» **Task data**:
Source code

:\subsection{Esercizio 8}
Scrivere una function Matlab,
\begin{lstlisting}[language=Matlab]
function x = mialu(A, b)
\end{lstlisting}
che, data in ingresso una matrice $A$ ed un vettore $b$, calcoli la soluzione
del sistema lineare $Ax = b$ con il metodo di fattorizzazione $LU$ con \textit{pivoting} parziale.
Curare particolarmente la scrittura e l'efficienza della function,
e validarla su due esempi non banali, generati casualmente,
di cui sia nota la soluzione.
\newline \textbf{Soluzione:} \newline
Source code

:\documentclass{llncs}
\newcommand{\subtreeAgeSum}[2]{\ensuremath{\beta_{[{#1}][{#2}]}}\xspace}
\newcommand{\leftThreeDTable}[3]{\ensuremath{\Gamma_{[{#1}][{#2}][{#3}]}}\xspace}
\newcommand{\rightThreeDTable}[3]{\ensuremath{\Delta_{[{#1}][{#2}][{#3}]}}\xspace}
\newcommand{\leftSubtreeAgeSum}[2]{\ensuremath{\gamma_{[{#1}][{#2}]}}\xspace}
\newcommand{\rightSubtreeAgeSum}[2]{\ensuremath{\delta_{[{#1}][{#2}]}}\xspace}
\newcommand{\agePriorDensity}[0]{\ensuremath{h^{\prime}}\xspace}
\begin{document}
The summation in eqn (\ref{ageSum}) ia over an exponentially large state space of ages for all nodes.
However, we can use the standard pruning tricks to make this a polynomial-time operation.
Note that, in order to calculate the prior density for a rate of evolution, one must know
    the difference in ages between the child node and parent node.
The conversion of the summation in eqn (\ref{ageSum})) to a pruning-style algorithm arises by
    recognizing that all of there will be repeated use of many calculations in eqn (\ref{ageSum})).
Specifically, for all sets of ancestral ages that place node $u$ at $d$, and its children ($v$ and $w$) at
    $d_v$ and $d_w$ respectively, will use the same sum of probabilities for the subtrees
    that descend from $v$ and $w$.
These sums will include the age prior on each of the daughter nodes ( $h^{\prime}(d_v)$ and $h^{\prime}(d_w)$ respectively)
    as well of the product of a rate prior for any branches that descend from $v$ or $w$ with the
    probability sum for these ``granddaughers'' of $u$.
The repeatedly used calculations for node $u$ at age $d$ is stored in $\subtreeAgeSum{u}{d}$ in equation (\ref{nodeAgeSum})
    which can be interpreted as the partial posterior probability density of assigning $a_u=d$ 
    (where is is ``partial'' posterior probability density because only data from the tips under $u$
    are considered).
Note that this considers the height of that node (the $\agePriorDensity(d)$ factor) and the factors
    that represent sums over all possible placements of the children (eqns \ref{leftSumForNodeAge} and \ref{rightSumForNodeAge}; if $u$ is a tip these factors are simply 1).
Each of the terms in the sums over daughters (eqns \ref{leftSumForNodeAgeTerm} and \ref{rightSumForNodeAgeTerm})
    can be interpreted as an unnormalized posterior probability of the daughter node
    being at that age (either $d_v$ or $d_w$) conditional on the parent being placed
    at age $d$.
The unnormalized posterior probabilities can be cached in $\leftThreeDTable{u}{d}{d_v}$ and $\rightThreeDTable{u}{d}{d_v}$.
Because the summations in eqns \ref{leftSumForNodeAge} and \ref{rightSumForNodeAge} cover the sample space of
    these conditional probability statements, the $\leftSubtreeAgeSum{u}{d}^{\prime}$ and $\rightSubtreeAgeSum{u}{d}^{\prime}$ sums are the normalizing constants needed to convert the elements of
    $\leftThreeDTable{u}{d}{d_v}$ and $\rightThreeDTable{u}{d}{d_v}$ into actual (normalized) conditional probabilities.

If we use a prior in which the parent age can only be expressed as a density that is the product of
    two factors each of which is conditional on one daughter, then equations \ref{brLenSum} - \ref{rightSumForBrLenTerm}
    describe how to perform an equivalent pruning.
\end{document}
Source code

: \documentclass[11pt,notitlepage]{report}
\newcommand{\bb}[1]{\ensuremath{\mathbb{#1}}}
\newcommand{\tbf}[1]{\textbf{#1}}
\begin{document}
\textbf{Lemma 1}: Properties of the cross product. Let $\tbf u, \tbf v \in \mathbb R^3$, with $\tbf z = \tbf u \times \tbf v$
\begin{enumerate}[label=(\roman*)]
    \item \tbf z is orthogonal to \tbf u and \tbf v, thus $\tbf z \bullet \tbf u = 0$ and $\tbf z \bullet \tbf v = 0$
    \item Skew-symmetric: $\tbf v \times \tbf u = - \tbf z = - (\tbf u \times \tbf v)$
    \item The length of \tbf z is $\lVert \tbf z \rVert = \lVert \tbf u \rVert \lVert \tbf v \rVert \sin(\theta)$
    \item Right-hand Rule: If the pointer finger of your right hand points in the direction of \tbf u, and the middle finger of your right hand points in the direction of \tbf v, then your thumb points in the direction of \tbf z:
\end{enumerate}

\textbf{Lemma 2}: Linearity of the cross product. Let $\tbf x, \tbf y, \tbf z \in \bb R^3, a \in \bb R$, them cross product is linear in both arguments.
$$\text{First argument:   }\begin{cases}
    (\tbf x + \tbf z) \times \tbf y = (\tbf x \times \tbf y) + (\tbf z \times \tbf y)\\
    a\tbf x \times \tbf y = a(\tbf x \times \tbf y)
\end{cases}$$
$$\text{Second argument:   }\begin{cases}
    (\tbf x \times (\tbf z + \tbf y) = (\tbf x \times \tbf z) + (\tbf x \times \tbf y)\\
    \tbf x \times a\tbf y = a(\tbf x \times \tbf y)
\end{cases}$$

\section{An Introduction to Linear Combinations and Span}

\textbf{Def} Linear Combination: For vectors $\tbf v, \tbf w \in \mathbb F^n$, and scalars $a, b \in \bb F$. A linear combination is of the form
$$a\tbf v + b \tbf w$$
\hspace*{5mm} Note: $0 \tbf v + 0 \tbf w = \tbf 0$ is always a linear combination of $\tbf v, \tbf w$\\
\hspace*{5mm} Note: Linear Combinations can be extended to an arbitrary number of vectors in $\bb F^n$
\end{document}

» **Your task**: Please take the whole listing and write it out exactly.

» **Result**:
Source code

:\subsection{Esercizio 8}
Scrivere una function Matlab,
\begin{lstlisting}[language=Matlab]
function x = mialu(A, b)
\end{lstlisting}
che, data in ingresso una matrice $A$ ed un vettore $b$, calcoli la soluzione
del sistema lineare $Ax = b$ con il metodo di fattorizzazione $LU$ con \textit{pivoting} parziale.
Curare particolarmente la scrittura e l'efficienza della function,
e validarla su due esempi non banali, generati casualmente,
di cui sia nota la soluzione.
\newline \textbf{Soluzione:} \newline
Source code

:\documentclass{llncs}
\newcommand{\subtreeAgeSum}[2]{\ensuremath{\beta_{[{#1}][{#2}]}}\xspace}
\newcommand{\leftThreeDTable}[3]{\ensuremath{\Gamma_{[{#1}][{#2}][{#3}]}}\xspace}
\newcommand{\rightThreeDTable}[3]{\ensuremath{\Delta_{[{#1}][{#2}][{#3}]}}\xspace}
\newcommand{\leftSubtreeAgeSum}[2]{\ensuremath{\gamma_{[{#1}][{#2}]}}\xspace}
\newcommand{\rightSubtreeAgeSum}[2]{\ensuremath{\delta_{[{#1}][{#2}]}}\xspace}
\newcommand{\agePriorDensity}[0]{\ensuremath{h^{\prime}}\xspace}
\begin{document}
The summation in eqn (\ref{ageSum}) ia over an exponentially large state space of ages for all nodes.
However, we can use the standard pruning tricks to make this a polynomial-time operation.
Note that, in order to calculate the prior density for a rate of evolution, one must know
    the difference in ages between the child node and parent node.
The conversion of the summation in eqn (\ref{ageSum})) to a pruning-style algorithm arises by
    recognizing that all of there will be repeated use of many calculations in eqn (\ref{ageSum})).
Specifically, for all sets of ancestral ages that place node $u$ at $d$, and its children ($v$ and $w$) at
    $d_v$ and $d_w$ respectively, will use the same sum of probabilities for the subtrees
    that descend from $v$ and $w$.
These sums will include the age prior on each of the daughter nodes ( $h^{\prime}(d_v)$ and $h^{\prime}(d_w)$ respectively)
    as well of the product of a rate prior for any branches that descend from $v$ or $w$ with the
    probability sum for these ``granddaughers'' of $u$.
The repeatedly used calculations for node $u$ at age $d$ is stored in $\subtreeAgeSum{u}{d}$ in equation (\ref{nodeAgeSum})
    which can be interpreted as the partial posterior probability density of assigning $a_u=d$ 
    (where is is ``partial'' posterior probability density because only data from the tips under $u$
    are considered).
Note that this considers the height of that node (the $\agePriorDensity(d)$ factor) and the factors
    that represent sums over all possible placements of the children (eqns \ref{leftSumForNodeAge} and \ref{rightSumForNodeAge}; if $u$ is a tip these factors are simply 1).
Each of the terms in the sums over daughters (eqns \ref{leftSumForNodeAgeTerm} and \ref{rightSumForNodeAgeTerm})
    can be interpreted as an unnormalized posterior probability of the daughter node
    being at that age (either $d_v$ or $d_w$) conditional on the parent being placed
    at age $d$.
The unnormalized posterior probabilities can be cached in $\leftThreeDTable{u}{d}{d_v}$ and $\rightThreeDTable{u}{d}{d_v}$.
Because the summations in eqns \ref{leftSumForNodeAge} and \ref{rightSumForNodeAge} cover the sample space of
    these conditional probability statements, the $\leftSubtreeAgeSum{u}{d}^{\prime}$ and $\rightSubtreeAgeSum{u}{d}^{\prime}$ sums are the normalizing constants needed to convert the elements of
    $\leftThreeDTable{u}{d}{d_v}$ and $\rightThreeDTable{u}{d}{d_v}$ into actual (normalized) conditional probabilities.

If we use a prior in which the parent age can only be expressed as a density that is the product of
    two factors each of which is conditional on one daughter, then equations \ref{brLenSum} - \ref{rightSumForBrLenTerm}
    describe how to perform an equivalent pruning.
\end{document}
Source code

: \documentclass[11pt,notitlepage]{report}
\newcommand{\bb}[1]{\ensuremath{\mathbb{#1}}}
\newcommand{\tbf}[1]{\textbf{#1}}
\begin{document}
\textbf{Lemma 1}: Properties of the cross product. Let $\tbf u, \tbf v \in \mathbb R^3$, with $\tbf z = \tbf u \times \tbf v$
\begin{enumerate}[label=(\roman*)]
    \item \tbf z is orthogonal to \tbf u and \tbf v, thus $\tbf z \bullet \tbf u = 0$ and $\tbf z \bullet \tbf v = 0$
    \item Skew-symmetric: $\tbf v \times \tbf u = - \tbf z = - (\tbf u \times \tbf v)$
    \item The length of \tbf z is $\lVert \tbf z \rVert = \lVert \tbf u \rVert \lVert \tbf v \rVert \sin(\theta)$
    \item Right-hand Rule: If the pointer finger of your right hand points in the direction of \tbf u, and the middle finger of your right hand points in the direction of \tbf v, then your thumb points in the direction of \tbf z:
\end{enumerate}

\textbf{Lemma 2}: Linearity of the cross product. Let $\tbf x, \tbf y, \tbf z \in \bb R^3, a \in \bb R$, them cross product is linear in both arguments.
$$\text{First argument:   }\begin{cases}
    (\tbf x + \tbf z) \times \tbf y = (\tbf x \times \tbf y) + (\tbf z \times \tbf y)\\
    a\tbf x \times \tbf y = a(\tbf x \times \tbf y)
\end{cases}$$
$$\text{Second argument:   }\begin{cases}
    (\tbf x \times (\tbf z + \tbf y) = (\tbf x \times \tbf z) + (\tbf x \times \tbf y)\\
    \tbf x \times a\tbf y = a(\tbf x \times \tbf y)
\end{cases}$$

\section{An Introduction to Linear Combinations and Span}

\textbf{Def} Linear Combination: For vectors $\tbf v, \tbf w \in \mathbb F^n$, and scalars $a, b \in \bb F$. A linear combination is of the form
$$a\tbf v + b \tbf w$$
\hspace*{5mm} Note: $0 \tbf v + 0 \tbf w = \tbf 0$ is always a linear combination of $\tbf v, \tbf w$\\
\hspace*{5mm} Note: Linear Combinations can be extended to an arbitrary number of vectors in $\bb F^n$
\end{document}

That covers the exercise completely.